Utah House Democrats plan to roll out education policies in 2017

SALT LAKE CITY – Some Democratic lawmakers are already eyeing 2017’s legislative session. On the top of their to-do list is creating education bills aimed at supporting teachers.

House Democrats surveyed nearly 1,500 teachers in Utah to find out what challenges they face in the classroom so lawmakers can come up with some real solutions.

Some of the frustrations Utah teachers shared with lawmakers were a lack of support in the classroom and respect for their profession.
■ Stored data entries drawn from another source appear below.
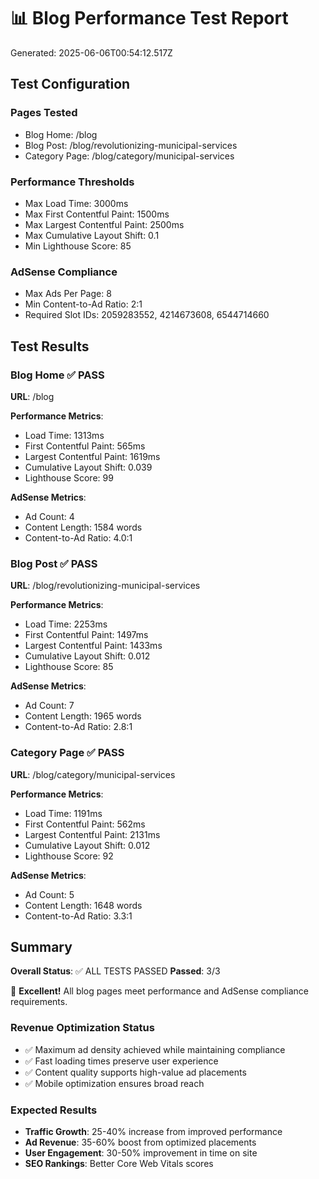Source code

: # 📊 Blog Performance Test Report

Generated: 2025-06-06T00:54:12.517Z

## Test Configuration

### Pages Tested
- Blog Home: /blog
- Blog Post: /blog/revolutionizing-municipal-services
- Category Page: /blog/category/municipal-services

### Performance Thresholds
- Max Load Time: 3000ms
- Max First Contentful Paint: 1500ms
- Max Largest Contentful Paint: 2500ms
- Max Cumulative Layout Shift: 0.1
- Min Lighthouse Score: 85

### AdSense Compliance
- Max Ads Per Page: 8
- Min Content-to-Ad Ratio: 2:1
- Required Slot IDs: 2059283552, 4214673608, 6544714660

## Test Results

### Blog Home ✅ PASS

**URL**: /blog

**Performance Metrics**:
- Load Time: 1313ms
- First Contentful Paint: 565ms
- Largest Contentful Paint: 1619ms
- Cumulative Layout Shift: 0.039
- Lighthouse Score: 99

**AdSense Metrics**:
- Ad Count: 4
- Content Length: 1584 words
- Content-to-Ad Ratio: 4.0:1

### Blog Post ✅ PASS

**URL**: /blog/revolutionizing-municipal-services

**Performance Metrics**:
- Load Time: 2253ms
- First Contentful Paint: 1497ms
- Largest Contentful Paint: 1433ms
- Cumulative Layout Shift: 0.012
- Lighthouse Score: 85

**AdSense Metrics**:
- Ad Count: 7
- Content Length: 1965 words
- Content-to-Ad Ratio: 2.8:1

### Category Page ✅ PASS

**URL**: /blog/category/municipal-services

**Performance Metrics**:
- Load Time: 1191ms
- First Contentful Paint: 562ms
- Largest Contentful Paint: 2131ms
- Cumulative Layout Shift: 0.012
- Lighthouse Score: 92

**AdSense Metrics**:
- Ad Count: 5
- Content Length: 1648 words
- Content-to-Ad Ratio: 3.3:1

## Summary

**Overall Status**: ✅ ALL TESTS PASSED
**Passed**: 3/3

🎉 **Excellent!** All blog pages meet performance and AdSense compliance requirements.

### Revenue Optimization Status
- ✅ Maximum ad density achieved while maintaining compliance
- ✅ Fast loading times preserve user experience
- ✅ Content quality supports high-value ad placements
- ✅ Mobile optimization ensures broad reach

### Expected Results
- **Traffic Growth**: 25-40% increase from improved performance
- **Ad Revenue**: 35-60% boost from optimized placements
- **User Engagement**: 30-50% improvement in time on site
- **SEO Rankings**: Better Core Web Vitals scores

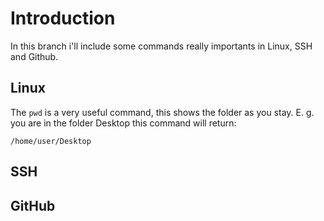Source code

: # Introduction
In this branch i'll include some commands really importants in Linux, SSH and Github.

## Linux

The `pwd` is a very useful command, this shows the folder as you stay. E. g. you are in the folder Desktop this command will return:

`/home/user/Desktop`




## SSH



## GitHub
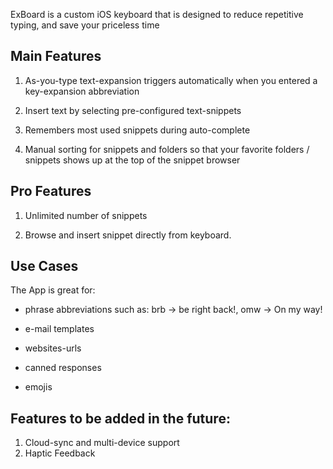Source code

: ExBoard is a custom iOS keyboard that is designed to reduce repetitive typing, and save your priceless time

## Main Features

1. As-you-type text-expansion triggers automatically when you entered a key-expansion abbreviation

2. Insert text by selecting pre-configured text-snippets

3. Remembers most used snippets during auto-complete

4. Manual sorting for snippets and folders so that your favorite folders / snippets shows up at the top of the snippet browser

## Pro Features

1. Unlimited number of snippets

2. Browse and insert snippet directly from keyboard.

 

## Use Cases

The App is great for:

* phrase abbreviations such as: brb -> be right back!, omw -> On my way!

* e-mail templates

* websites-urls

* canned responses

* emojis


## Features to be added in the future:

1. Cloud-sync and multi-device support
2. Haptic Feedback
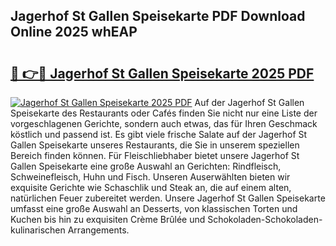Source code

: ## Jagerhof St Gallen Speisekarte PDF Download Online 2025 whEAP

# <h2><a href="http://gcd0pud.nevu.top/?p=Jagerhof+St+Gallen+Speisekarte">🔗 👉🔴 Jagerhof St Gallen Speisekarte 2025 PDF</a></h2>

[![Jagerhof St Gallen Speisekarte 2025 PDF](https://i.imgur.com/dBaPXMq.png)](http://gcd0pud.nevu.top/?p=Jagerhof+St+Gallen+Speisekarte)
Auf der Jagerhof St Gallen Speisekarte des Restaurants oder Cafés finden Sie nicht nur eine Liste der vorgeschlagenen Gerichte, sondern auch etwas, das für Ihren Geschmack köstlich und passend ist. Es gibt viele frische Salate auf der Jagerhof St Gallen Speisekarte unseres Restaurants, die Sie in unserem speziellen Bereich finden können. Für Fleischliebhaber bietet unsere Jagerhof St Gallen Speisekarte eine große Auswahl an Gerichten: Rindfleisch, Schweinefleisch, Huhn und Fisch. Unseren Auserwählten bieten wir exquisite Gerichte wie Schaschlik und Steak an, die auf einem alten, natürlichen Feuer zubereitet werden. Unsere Jagerhof St Gallen Speisekarte umfasst eine große Auswahl an Desserts, von klassischen Torten und Kuchen bis hin zu exquisiten Crème Brûlée und Schokoladen-Schokoladen-kulinarischen Arrangements.
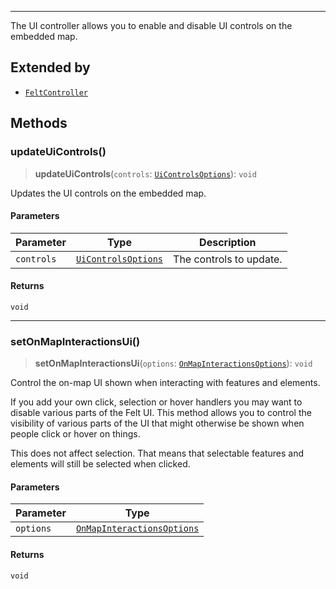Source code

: ***

The UI controller allows you to enable and disable UI controls on the
embedded map.

## Extended by

* [`FeltController`](../Main/FeltController.md)

## Methods

### updateUiControls()

> **updateUiControls**(`controls`: [`UiControlsOptions`](UiControlsOptions.md)): `void`

Updates the UI controls on the embedded map.

#### Parameters

| Parameter  | Type                                        | Description             |
| ---------- | ------------------------------------------- | ----------------------- |
| `controls` | [`UiControlsOptions`](UiControlsOptions.md) | The controls to update. |

#### Returns

`void`

***

### setOnMapInteractionsUi()

> **setOnMapInteractionsUi**(`options`: [`OnMapInteractionsOptions`](OnMapInteractionsOptions.md)): `void`

Control the on-map UI shown when interacting with features and elements.

If you add your own click, selection or hover handlers you may want to disable
various parts of the Felt UI. This method allows you to control the visibility of
various parts of the UI that might otherwise be shown when people click or hover
on things.

This does not affect selection. That means that selectable features and elements
will still be selected when clicked.

#### Parameters

| Parameter | Type                                                      |
| --------- | --------------------------------------------------------- |
| `options` | [`OnMapInteractionsOptions`](OnMapInteractionsOptions.md) |

#### Returns

`void`
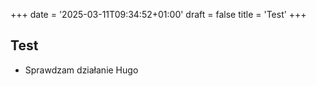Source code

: +++
date = '2025-03-11T09:34:52+01:00'
draft = false
title = 'Test'
+++

## Test

- Sprawdzam działanie Hugo
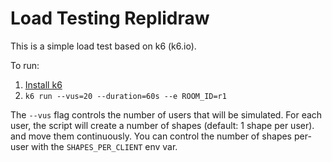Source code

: # Load Testing Replidraw

This is a simple load test based on k6 (k6.io).

To run:

1. [Install k6](https://k6.io/docs/getting-started/installation/)
2. `k6 run --vus=20 --duration=60s --e ROOM_ID=r1`

The `--vus` flag controls the number of users that will be simulated. For each user, the script will create a number of shapes (default: 1 shape per user). and move them continuously. You can control the number of shapes per-user with the `SHAPES_PER_CLIENT` env var.
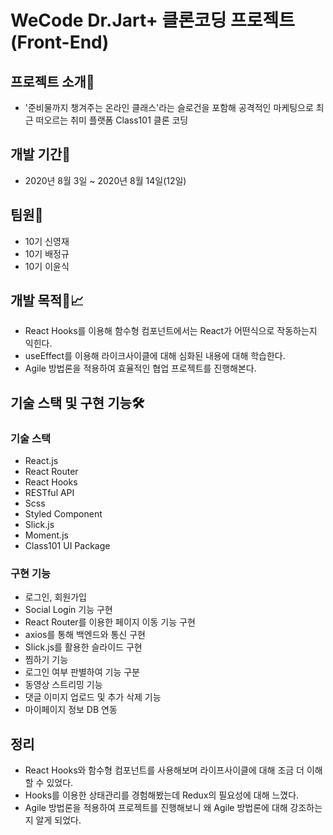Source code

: # WeCode Dr.Jart+ 클론코딩 프로젝트 (Front-End)

## 프로젝트 소개🙌

- '준비물까지 챙겨주는 온라인 클래스'라는 슬로건을 포함해 공격적인 마케팅으로 최근 떠오르는 취미 플랫폼 Class101 클론 코딩

## 개발 기간📆

- 2020년 8월 3일 ~ 2020년 8월 14일(12일)

## 팀원🐙

- 10기 신영재
- 10기 배정규
- 10기 이윤식

## 개발 목적🧾📈

- React Hooks를 이용해 함수형 컴포넌트에서는 React가 어떤식으로 작동하는지 익힌다.
- useEffect를 이용해 라이크사이클에 대해 심화된 내용에 대해 학습한다.
- Agile 방법론을 적용하여 효율적인 협업 프로젝트를 진행해본다.

## 기술 스택 및 구현 기능🛠

### 기술 스택

- React.js
- React Router
- React Hooks
- RESTful API
- Scss
- Styled Component
- Slick.js
- Moment.js
- Class101 UI Package

### 구현 기능

- 로그인, 회원가입
- Social Login 기능 구현
- React Router를 이용한 페이지 이동 기능 구현
- axios를 통해 백엔드와 통신 구현
- Slick.js를 활용한 슬라이드 구현
- 찜하기 기능
- 로그인 여부 판별하여 기능 구분
- 동영상 스트리밍 기능
- 댓글 이미지 업로드 및 추가 삭제 기능
- 마이페이지 정보 DB 연동

## 정리

- React Hooks와 함수형 컴포넌트를 사용해보며 라이프사이클에 대해 조금 더 이해할 수 있었다.
- Hooks를 이용한 상태관리를 경험해봤는데 Redux의 필요성에 대해 느꼈다.
- Agile 방법론을 적용하여 프로젝트를 진행해보니 왜 Agile 방법론에 대해 강조하는지 알게 되었다.
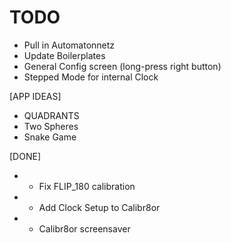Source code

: TODO
===

* Pull in Automatonnetz
* Update Boilerplates
* General Config screen (long-press right button)
* Stepped Mode for internal Clock

[APP IDEAS]
* QUADRANTS
* Two Spheres
* Snake Game

[DONE]
* - Fix FLIP_180 calibration
* - Add Clock Setup to Calibr8or
* - Calibr8or screensaver
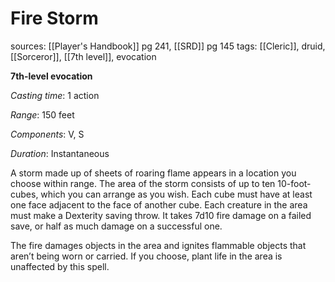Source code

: # Fire Storm
sources: [[Player's Handbook]] pg 241, [[SRD]] pg 145
tags: [[Cleric]], druid, [[Sorceror]], [[7th level]], evocation

**7th-level evocation**

*Casting time*: 1 action

*Range*: 150 feet

*Components*: V, S

*Duration*: Instantaneous

A storm made up of sheets of roaring flame appears in a location you choose within range. The area of the storm consists of up to ten 10-foot-cubes, which you can arrange as you wish. Each cube must have at least one face adjacent to the face of another cube. Each creature in the area must make a Dexterity saving throw. It takes 7d10 fire damage on a failed save, or half as much damage on a successful one.

The fire damages objects in the area and ignites flammable objects that aren’t being worn or carried. If you choose, plant life in the area is unaffected by this spell.
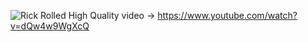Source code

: ![Rick Rolled](http://i.imgur.com/no3t9ib.gif)
High Quality video -> https://www.youtube.com/watch?v=dQw4w9WgXcQ
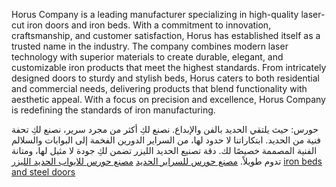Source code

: Horus Company is a leading manufacturer specializing in high-quality laser-cut iron doors and iron beds. With a commitment to innovation, craftsmanship, and customer satisfaction, Horus has established itself as a trusted name in the industry. The company combines modern laser technology with superior materials to create durable, elegant, and customizable iron products that meet the highest standards. From intricately designed doors to sturdy and stylish beds, Horus caters to both residential and commercial needs, delivering products that blend functionality with aesthetic appeal. With a focus on precision and excellence, Horus Company is redefining the standards of iron manufacturing.


حورس: حيث يلتقي الحديد بالفن والإبداع. نصنع لكِ أكثر من مجرد سرير، نصنع لكِ تحفة فنية من الحديد. ابتكاراتنا لا حدود لها، من السراير الدورين الفخمة إلى البوابات والسلالم الفنية المصممة خصيصًا لك. دقة تصنيع الحديد الليزر تضمن لكِ جودة لا مثيل لها، ومتانة تدوم طويلاً.
<a href="https://ironbeds.shop/">مصنع حورس للسراير الحديد</a>
<a href="https://ironbeds.shop/%D8%A7%D8%A8%D9%88%D8%A7%D8%A8-%D8%AD%D8%AF%D9%8A%D8%AF-%D9%84%D9%8A%D8%B2%D8%B1/">مصنع حورس للابواب الحديد الليزر</a>
 <a href="https://vegfruexpo.com"> iron beds and steel doors</a>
As a result, Utah is facing a major teacher shortage, along with the rest of the country. According to Learning Policy Institute, between 19% and 30% of new teachers leave the profession within five years.

“Students in Utah today and across the United States are voting with their diplomas," said Rep. Joel Briscoe, D-Salt Lake City. "They are not going into public education as a profession."

Rep. Briscoe and other House Democrats plan to craft a number of policies this upcoming legislative session to retain, recruit, and support teachers. Increasing teacher’s pay is their top priority.

“It’s shameful to be a teacher and have a couple of kids when you’re young, qualify for food stamps, shouldn’t happen,” Briscoe said.

They’ll also introduce bills that will help teachers qualify for affordable housing loans, and get student loan forgiveness. Lawmakers want to loosen teaching license requirements for people who have taught out of state.

Teachers expressed concerns about a new route to obtaining a teacher’s license. Under the Academic Pathway Training policy, college graduates must pass a proficiency test in their expertise and work with a mentor for three years. It’s an effort to fill growing classroom shortages.

“We are in a teacher shortage. This isn’t taking jobs away from anybody else. It’s just allowing districts to tap into another new pool of talent and ability,” said Christine Cook, Sutherland Institute Education Policy Analyst.

Lawmakers admit they have ambitious goals, and while they don’t have a price tag attached to their proposals just yet, Rep. Briscoe says a child’s education is worth the expense and debate.